8

Why does this line do nothing? I'm trying to run a "sed" command in parallel and it outputs nothing to "standard.txt"

$Filetemp = the file I'm stream editing

standard.txt = the file I'm outputting to

cat $Filetemp | parallel --pipe sed -e "s/[[:space:]]\+/ /g" > standard.txt

This is the original code that works just fine but takes way too long:

sed -e "s/[[:space:]]\+/ /g" $Filetmp > standard.txt

GNU Parallel Version: 20130922

Lubuntu 14.04

Roboman1723
  • 2,975
  • 8
  • 26
  • 32

2 Answers2

6

When I run that on a random file, I got a syntax issue.
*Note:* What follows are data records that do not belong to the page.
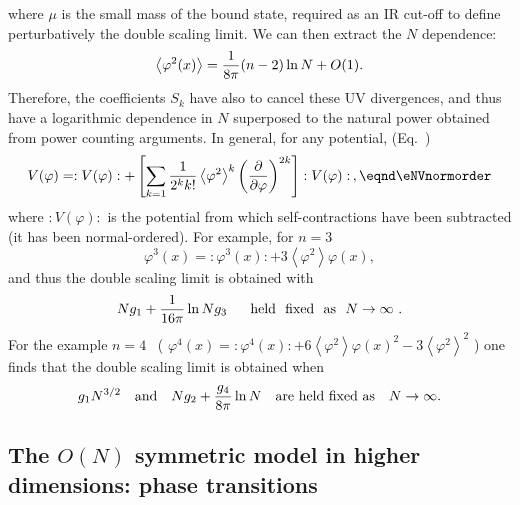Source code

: where $\mu$ is the small mass of the bound state, required as an IR cut-off to
define perturbatively the double scaling limit.
We can then extract the $N$ dependence:
$$\left<\varphi^2(x)\right>={1\over8\pi}(n-2)\ln N+O(1) .$$
Therefore, the coefficients $S_k$ have also to cancel these UV divergences,
and thus have a logarithmic dependence in $N$ superposed to the natural
power obtained from power counting arguments. In general, for any potential,
(Eq.~\eqns{\enormorderInv})
$$V(\varphi)=:V(\varphi):+\left[\sum_{k=1}{1\over2^k
k!}\left<\varphi^2\right>^k \left(\partial\over\partial \varphi\right)^{2k}
\right]:V(\varphi):\,, \eqnd\eNVnormorder $$
where $:V(\varphi):$ is the potential from which self-contractions have been
subtracted (it has been normal-ordered). For example, for $n=3$
$$\varphi^3(x)=:\varphi^3(x):+3\left<\varphi^2\right> \varphi(x) ,$$
and thus the double scaling limit is obtained with
$$N g_1+{1\over16\pi}\ln N g_3  \ \ \ \ \ {\rm held \ \ fixed \ \ as}
\ \ N \to \infty \ .$$ For the example $n=4$ ~(
$\varphi^4(x)=:\varphi^4(x):+6\left<\varphi^2\right>
\varphi(x)^2-3\left<\varphi^2\right>^2$ ) one finds that the
double scaling limit is obtained when
$$ g_1 N^{3/2}\quad {\rm and}\quad N g_2
+{g_4\over8\pi}\ln N \ \ \ {\rm are  \ held \  fixed  \ as}\ \ \
N\to \infty .$$
%
\subsection{The $O(N)$ symmetric model in higher dimensions: phase transitions}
You need to quote the command:

cat $Filetemp | parallel --pipe 'sed -e "s/[[:space:]]\+/ /g"' > standard.txt

If that still doesn't work for you, test echo $Filetemp (or pick a file manually) or remove the redirection so you can see the output as it happens (just in case there's some sort of weird overwriting issue).

Oli
  • 299,380
0

Since version 20140422 GNU Parallel has had --pipepart which is highly efficient:

parallel -a $Filetemp --pipepart 'sed -e "s/[[:space:]]\+/ /g"' > standard.txt

And from version 20161222 you can use --block -1 which will chop $Filetemp into one block per jobslot:

parallel -a $Filetemp --block -1 --pipepart 'sed -e "s/[[:space:]]\+/ /g"' > standard.txt

This can deliver more than 1 GB/s for each core, which means your are likely limited by I/O. You can see if this the case by looking at:

iostats -dkx 1

If the utilization is 100%, then the disk is the bottleneck.

Ole Tange
  • 1,742